Quote every line of the data below as it stands, omitting pictures.

Dataset entries:
****************
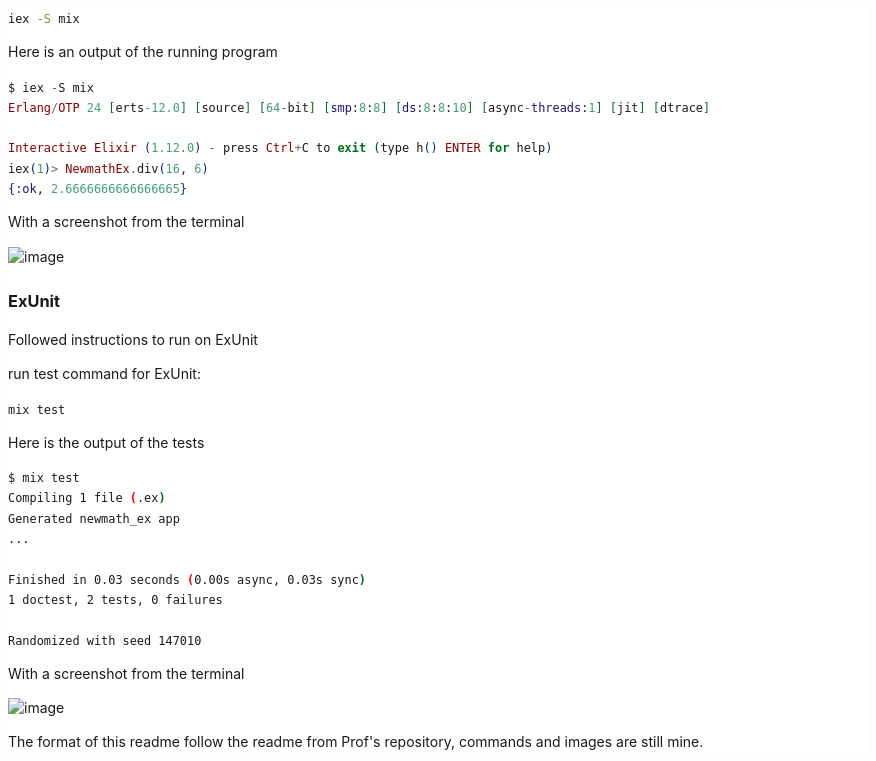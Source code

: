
 ```bash
iex -S mix
```

Here is an output of the running program

```elixir
$ iex -S mix
Erlang/OTP 24 [erts-12.0] [source] [64-bit] [smp:8:8] [ds:8:8:10] [async-threads:1] [jit] [dtrace]

Interactive Elixir (1.12.0) - press Ctrl+C to exit (type h() ENTER for help)
iex(1)> NewmathEx.div(16, 6)
{:ok, 2.6666666666666665}

```

With a screenshot from the terminal


<img width="702" alt="image" src="https://user-images.githubusercontent.com/36574103/118899606-197f7a00-b8dd-11eb-8a6e-4beef2065c90.png">


### ExUnit

Followed instructions to run on ExUnit 

run test command for ExUnit:

```
mix test
```

Here is the output of the tests

```bash
$ mix test
Compiling 1 file (.ex)
Generated newmath_ex app
...

Finished in 0.03 seconds (0.00s async, 0.03s sync)
1 doctest, 2 tests, 0 failures

Randomized with seed 147010

```

With a screenshot from the terminal

<img width="702" alt="image" src="https://user-images.githubusercontent.com/36574103/118899712-5ba8bb80-b8dd-11eb-96b7-0b1b3df6fe54.png">


The format of this readme follow the readme from Prof's repository, commands and images are still mine.
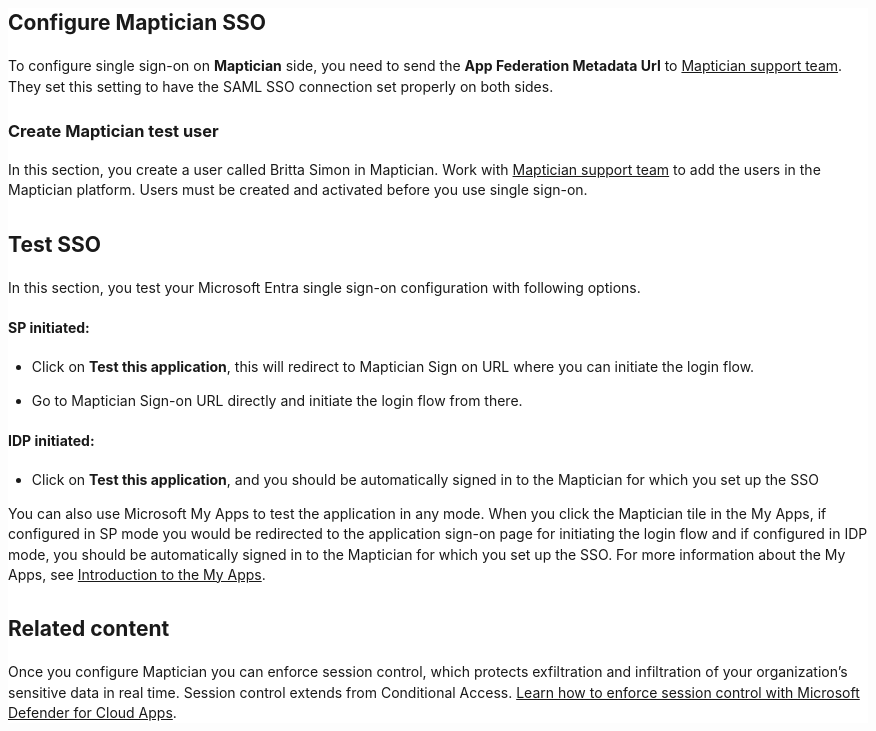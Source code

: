 ## Configure Maptician SSO

To configure single sign-on on **Maptician** side, you need to send the **App Federation Metadata Url** to [Maptician support team](mailto:support@maptician.com). They set this setting to have the SAML SSO connection set properly on both sides.

### Create Maptician test user

In this section, you create a user called Britta Simon in Maptician. Work with [Maptician support team](mailto:support@maptician.com) to add the users in the Maptician platform. Users must be created and activated before you use single sign-on.

## Test SSO 

In this section, you test your Microsoft Entra single sign-on configuration with following options. 

#### SP initiated:

* Click on **Test this application**, this will redirect to Maptician Sign on URL where you can initiate the login flow.  

* Go to Maptician Sign-on URL directly and initiate the login flow from there.

#### IDP initiated:

* Click on **Test this application**, and you should be automatically signed in to the Maptician for which you set up the SSO 

You can also use Microsoft My Apps to test the application in any mode. When you click the Maptician tile in the My Apps, if configured in SP mode you would be redirected to the application sign-on page for initiating the login flow and if configured in IDP mode, you should be automatically signed in to the Maptician for which you set up the SSO. For more information about the My Apps, see [Introduction to the My Apps](https://support.microsoft.com/account-billing/sign-in-and-start-apps-from-the-my-apps-portal-2f3b1bae-0e5a-4a86-a33e-876fbd2a4510).

## Related content

Once you configure Maptician you can enforce session control, which protects exfiltration and infiltration of your organization’s sensitive data in real time. Session control extends from Conditional Access. [Learn how to enforce session control with Microsoft Defender for Cloud Apps](/cloud-app-security/proxy-deployment-any-app).

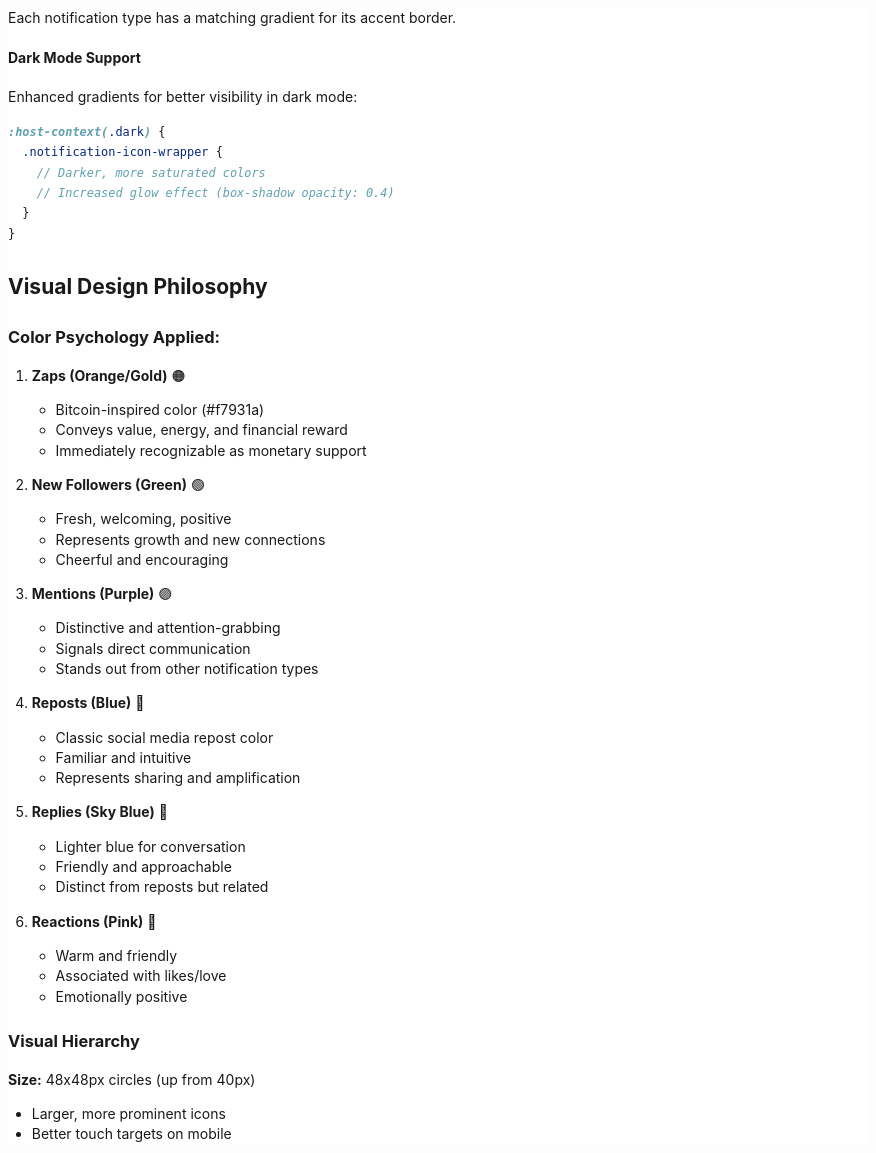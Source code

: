 Each notification type has a matching gradient for its accent border.

#### Dark Mode Support
Enhanced gradients for better visibility in dark mode:

```scss
:host-context(.dark) {
  .notification-icon-wrapper {
    // Darker, more saturated colors
    // Increased glow effect (box-shadow opacity: 0.4)
  }
}
```

## Visual Design Philosophy

### Color Psychology Applied:

1. **Zaps (Orange/Gold)** 🟠
   - Bitcoin-inspired color (#f7931a)
   - Conveys value, energy, and financial reward
   - Immediately recognizable as monetary support

2. **New Followers (Green)** 🟢
   - Fresh, welcoming, positive
   - Represents growth and new connections
   - Cheerful and encouraging

3. **Mentions (Purple)** 🟣
   - Distinctive and attention-grabbing
   - Signals direct communication
   - Stands out from other notification types

4. **Reposts (Blue)** 🔵
   - Classic social media repost color
   - Familiar and intuitive
   - Represents sharing and amplification

5. **Replies (Sky Blue)** 🔵
   - Lighter blue for conversation
   - Friendly and approachable
   - Distinct from reposts but related

6. **Reactions (Pink)** 🩷
   - Warm and friendly
   - Associated with likes/love
   - Emotionally positive

### Visual Hierarchy

**Size:** 48x48px circles (up from 40px)
- Larger, more prominent icons
- Better touch targets on mobile
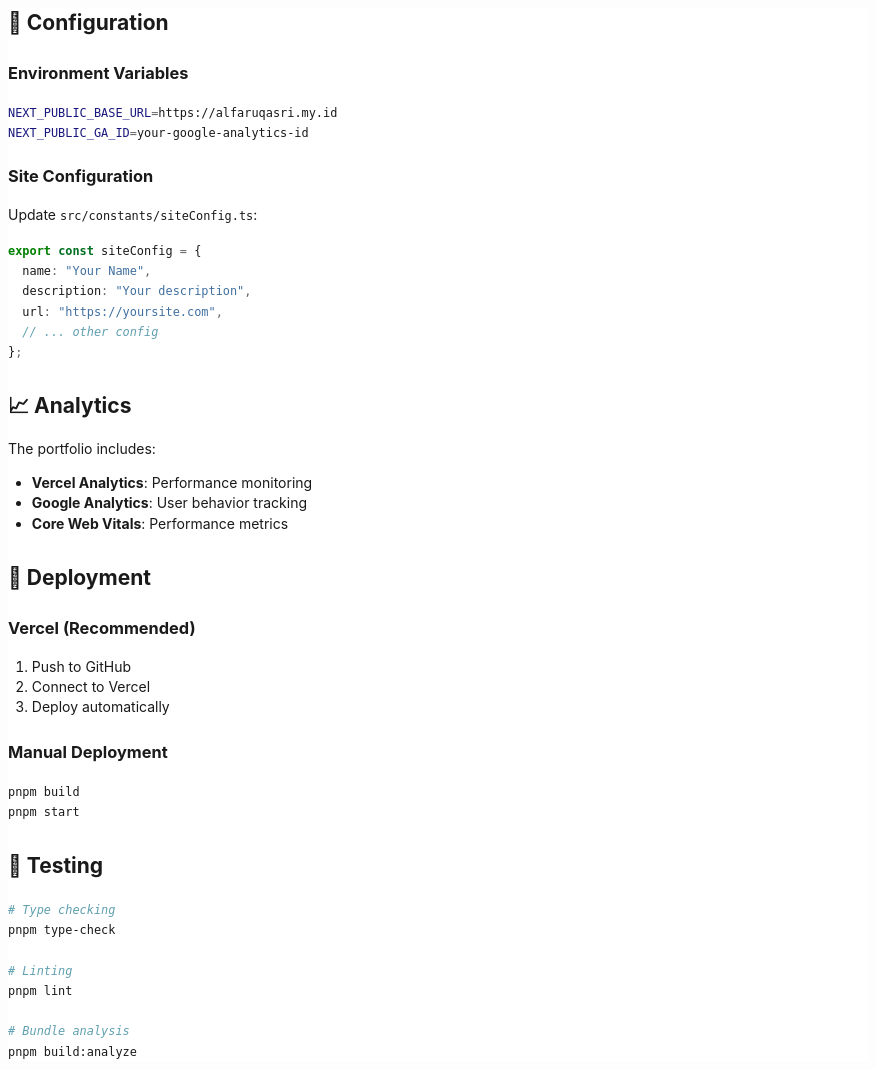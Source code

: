 ## 🔧 Configuration

### Environment Variables

```bash
NEXT_PUBLIC_BASE_URL=https://alfaruqasri.my.id
NEXT_PUBLIC_GA_ID=your-google-analytics-id
```

### Site Configuration

Update `src/constants/siteConfig.ts`:

```typescript
export const siteConfig = {
  name: "Your Name",
  description: "Your description",
  url: "https://yoursite.com",
  // ... other config
};
```

## 📈 Analytics

The portfolio includes:

- **Vercel Analytics**: Performance monitoring
- **Google Analytics**: User behavior tracking
- **Core Web Vitals**: Performance metrics

## 🚀 Deployment

### Vercel (Recommended)

1. Push to GitHub
2. Connect to Vercel
3. Deploy automatically

### Manual Deployment

```bash
pnpm build
pnpm start
```

## 🧪 Testing

```bash
# Type checking
pnpm type-check

# Linting
pnpm lint

# Bundle analysis
pnpm build:analyze
```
****************
Answer section:
Source code

:
 ```bash
iex -S mix
```

Here is an output of the running program

```elixir
$ iex -S mix
Erlang/OTP 24 [erts-12.0] [source] [64-bit] [smp:8:8] [ds:8:8:10] [async-threads:1] [jit] [dtrace]

Interactive Elixir (1.12.0) - press Ctrl+C to exit (type h() ENTER for help)
iex(1)> NewmathEx.div(16, 6)
{:ok, 2.6666666666666665}

```

With a screenshot from the terminal


<img width="702" alt="image" src="https://user-images.githubusercontent.com/36574103/118899606-197f7a00-b8dd-11eb-8a6e-4beef2065c90.png">


### ExUnit

Followed instructions to run on ExUnit 

run test command for ExUnit:

```
mix test
```

Here is the output of the tests

```bash
$ mix test
Compiling 1 file (.ex)
Generated newmath_ex app
...

Finished in 0.03 seconds (0.00s async, 0.03s sync)
1 doctest, 2 tests, 0 failures

Randomized with seed 147010

```

With a screenshot from the terminal

<img width="702" alt="image" src="https://user-images.githubusercontent.com/36574103/118899712-5ba8bb80-b8dd-11eb-96b7-0b1b3df6fe54.png">


The format of this readme follow the readme from Prof's repository, commands and images are still mine.
Source code

: ## Configure Maptician SSO

To configure single sign-on on **Maptician** side, you need to send the **App Federation Metadata Url** to [Maptician support team](mailto:support@maptician.com). They set this setting to have the SAML SSO connection set properly on both sides.

### Create Maptician test user

In this section, you create a user called Britta Simon in Maptician. Work with [Maptician support team](mailto:support@maptician.com) to add the users in the Maptician platform. Users must be created and activated before you use single sign-on.

## Test SSO 

In this section, you test your Microsoft Entra single sign-on configuration with following options. 

#### SP initiated:

* Click on **Test this application**, this will redirect to Maptician Sign on URL where you can initiate the login flow.  

* Go to Maptician Sign-on URL directly and initiate the login flow from there.

#### IDP initiated:

* Click on **Test this application**, and you should be automatically signed in to the Maptician for which you set up the SSO 

You can also use Microsoft My Apps to test the application in any mode. When you click the Maptician tile in the My Apps, if configured in SP mode you would be redirected to the application sign-on page for initiating the login flow and if configured in IDP mode, you should be automatically signed in to the Maptician for which you set up the SSO. For more information about the My Apps, see [Introduction to the My Apps](https://support.microsoft.com/account-billing/sign-in-and-start-apps-from-the-my-apps-portal-2f3b1bae-0e5a-4a86-a33e-876fbd2a4510).

## Related content

Once you configure Maptician you can enforce session control, which protects exfiltration and infiltration of your organization’s sensitive data in real time. Session control extends from Conditional Access. [Learn how to enforce session control with Microsoft Defender for Cloud Apps](/cloud-app-security/proxy-deployment-any-app).

Source code

: Each notification type has a matching gradient for its accent border.

#### Dark Mode Support
Enhanced gradients for better visibility in dark mode:

```scss
:host-context(.dark) {
  .notification-icon-wrapper {
    // Darker, more saturated colors
    // Increased glow effect (box-shadow opacity: 0.4)
  }
}
```

## Visual Design Philosophy

### Color Psychology Applied:

1. **Zaps (Orange/Gold)** 🟠
   - Bitcoin-inspired color (#f7931a)
   - Conveys value, energy, and financial reward
   - Immediately recognizable as monetary support

2. **New Followers (Green)** 🟢
   - Fresh, welcoming, positive
   - Represents growth and new connections
   - Cheerful and encouraging

3. **Mentions (Purple)** 🟣
   - Distinctive and attention-grabbing
   - Signals direct communication
   - Stands out from other notification types

4. **Reposts (Blue)** 🔵
   - Classic social media repost color
   - Familiar and intuitive
   - Represents sharing and amplification

5. **Replies (Sky Blue)** 🔵
   - Lighter blue for conversation
   - Friendly and approachable
   - Distinct from reposts but related

6. **Reactions (Pink)** 🩷
   - Warm and friendly
   - Associated with likes/love
   - Emotionally positive

### Visual Hierarchy

**Size:** 48x48px circles (up from 40px)
- Larger, more prominent icons
- Better touch targets on mobile
Source code

: ## 🔧 Configuration

### Environment Variables

```bash
NEXT_PUBLIC_BASE_URL=https://alfaruqasri.my.id
NEXT_PUBLIC_GA_ID=your-google-analytics-id
```

### Site Configuration

Update `src/constants/siteConfig.ts`:

```typescript
export const siteConfig = {
  name: "Your Name",
  description: "Your description",
  url: "https://yoursite.com",
  // ... other config
};
```

## 📈 Analytics

The portfolio includes:

- **Vercel Analytics**: Performance monitoring
- **Google Analytics**: User behavior tracking
- **Core Web Vitals**: Performance metrics

## 🚀 Deployment

### Vercel (Recommended)

1. Push to GitHub
2. Connect to Vercel
3. Deploy automatically

### Manual Deployment

```bash
pnpm build
pnpm start
```

## 🧪 Testing

```bash
# Type checking
pnpm type-check

# Linting
pnpm lint

# Bundle analysis
pnpm build:analyze
```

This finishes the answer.